INVESTMENT SUB-ADVISORY AGREEMENT
BETWEEN
ATLAS ADVISERS, INC.
AND
RENAISSANCE INVESTMENT MANAGEMENT
SUB-ADVISORY AGREEMENT
THIS AGREEMENT is made as of October 20, 2004 among Atlas Funds (the "Trust") on
behalf of Atlas Strategic Growth Fund, Atlas Advisers, Inc. (the "Adviser"), and
The Renaissance Group LLC (the "Sub-Adviser").
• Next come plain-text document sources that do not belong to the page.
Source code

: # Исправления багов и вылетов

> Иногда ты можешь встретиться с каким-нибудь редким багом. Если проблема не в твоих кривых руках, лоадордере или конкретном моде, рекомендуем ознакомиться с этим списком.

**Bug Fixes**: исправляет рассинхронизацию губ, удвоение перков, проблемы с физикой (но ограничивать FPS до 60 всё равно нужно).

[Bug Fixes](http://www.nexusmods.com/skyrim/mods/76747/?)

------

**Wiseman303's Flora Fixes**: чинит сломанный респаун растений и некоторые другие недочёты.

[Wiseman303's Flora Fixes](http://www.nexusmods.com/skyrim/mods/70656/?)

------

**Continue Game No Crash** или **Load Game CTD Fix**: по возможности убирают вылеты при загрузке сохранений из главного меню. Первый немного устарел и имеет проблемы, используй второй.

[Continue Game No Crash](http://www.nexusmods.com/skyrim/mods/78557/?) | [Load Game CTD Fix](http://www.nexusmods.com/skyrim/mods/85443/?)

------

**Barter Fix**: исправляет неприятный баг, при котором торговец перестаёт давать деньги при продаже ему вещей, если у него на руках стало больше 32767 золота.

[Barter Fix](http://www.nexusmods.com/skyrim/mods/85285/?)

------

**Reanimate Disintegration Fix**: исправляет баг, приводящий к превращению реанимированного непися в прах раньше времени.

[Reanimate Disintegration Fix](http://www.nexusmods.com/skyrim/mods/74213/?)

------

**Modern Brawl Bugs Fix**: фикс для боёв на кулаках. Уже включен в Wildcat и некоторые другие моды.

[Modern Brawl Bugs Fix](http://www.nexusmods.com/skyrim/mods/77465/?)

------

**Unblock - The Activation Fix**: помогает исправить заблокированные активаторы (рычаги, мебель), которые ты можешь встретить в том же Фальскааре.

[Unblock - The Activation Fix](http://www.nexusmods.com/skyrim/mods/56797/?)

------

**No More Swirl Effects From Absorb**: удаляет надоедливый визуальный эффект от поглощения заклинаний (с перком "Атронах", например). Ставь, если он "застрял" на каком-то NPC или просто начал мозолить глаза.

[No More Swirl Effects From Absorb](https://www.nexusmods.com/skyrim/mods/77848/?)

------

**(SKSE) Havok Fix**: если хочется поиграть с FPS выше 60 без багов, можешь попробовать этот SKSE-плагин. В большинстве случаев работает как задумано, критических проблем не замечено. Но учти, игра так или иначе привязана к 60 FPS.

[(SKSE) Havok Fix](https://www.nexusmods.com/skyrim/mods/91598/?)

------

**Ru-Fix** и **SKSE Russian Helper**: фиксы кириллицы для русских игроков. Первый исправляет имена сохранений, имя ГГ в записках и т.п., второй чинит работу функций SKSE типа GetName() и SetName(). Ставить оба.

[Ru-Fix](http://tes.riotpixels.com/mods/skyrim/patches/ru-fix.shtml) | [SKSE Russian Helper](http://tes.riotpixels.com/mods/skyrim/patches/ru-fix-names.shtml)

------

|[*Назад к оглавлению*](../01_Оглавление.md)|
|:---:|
WHEREAS, the Trust is registered as an open-end, diversified management
investment company under the Investment Company Act of 1940, as amended (the
"1940 Act");
WHEREAS, the Adviser has been appointed investment adviser to the Trust's Atlas
Strategic Growth Fund (the "Fund");
WHEREAS, the Adviser desires to retain the Sub-Adviser to assist it in the
provision of a continuous investment program for the Fund and the Sub-Adviser is
willing to do so; and
WHEREAS, the Sub-Adviser is willing to furnish such services upon the terms and
conditions herein set forth;
NOW, THEREFORE, in consideration of the premises and mutual covenants herein
contained, it is agreed between the parties hereto as follows:
Appointment. The Adviser hereby appoints the Sub-Adviser to act as the
sub-adviser to the Fund as permitted by the Adviser's Advisory Agreement with
the Trust pertaining to the Fund. Intending to be legally bound, the Sub-Adviser
accepts such appointment and agrees to render the services herein set forth for
the compensation herein provided.
Sub-Advisory Services. Subject to the supervision of the Trust's Board of
Trustees and the Adviser, the Sub-Adviser will assist the Adviser in providing a
continuous investment program with respect to the Fund's portfolio, including
investment research and management with respect to all securities and
investments and cash equivalents in the Fund. The Sub-Adviser will provide
services under this Agreement in accordance with the Fund's investment
objectives, policies and restrictions as stated in the Fund's prospectus,
statement of additional information and resolutions of the Trust's Board of
Trustees applicable to the Fund, as provided to the Sub-Adviser by the Adviser
from time to time.
Without limiting the generality of the foregoing, the Sub-Adviser further agrees
that it will, with respect to the Fund: determine from time to time what
securities and other investments will be purchased, retained or sold for the
Fund; place orders pursuant to its investment determinations for the Fund either
directly with the issuer or with any broker or dealer; not purchase shares of
the Fund for itself or for accounts with respect to which it exercises sole
investment discretion in connection with such transactions except as permitted
by the Trust's Board of Trustees or by federal, state and local law; manage the
Fund's overall cash position; attend periodic business and investment-related
meetings with the Trust's Board of Trustees and the Adviser if requested to do
so by the Trust and/or the Adviser, and such other meetings as may be mutually
agreed; respond to requests from the Adviser or the Fund's custodian for
assistance in obtaining price sources or other information and analysis
pertinent to pricing determinations for securities held by the Fund, and
periodically review Fund security valuations for reasonableness; ensure that, if
required, securities are identified for proper segregation and
collateralization; maintain books and records with respect to the securities
transactions for the Fund, furnish to the Adviser and the Trust's Board of
Trustees such periodic and special reports as they may request with respect to
the Fund, and provide in advance to the Adviser all reports to the Board of
Trustees for examination and review within a reasonable time prior to the
Trust's Board meetings; and (i) vote proxies in accordance with such proxy
policies and procedures as may be mutually agreed from time to time and provide
such information regarding such proxies and its exercise of proxy voting
authority as reasonably requested by the Adviser, including information
sufficient to prepare annual proxy voting record filings with the Securities and
Exchange Commission on Form N-PX.
Representations and Warranties by the Sub-Adviser. The Sub-Advisor represents,
warrants and agrees that it has all requisite power and authority to enter into
and perform its obligations under this Agreement, and has taken all necessary
corporate action to authorize its execution, delivery and performance of this
Agreement. The Sub-Advisor represents, warrants and agrees that it is registered
as an adviser under the Investment Advisers Act of 1940, as amended.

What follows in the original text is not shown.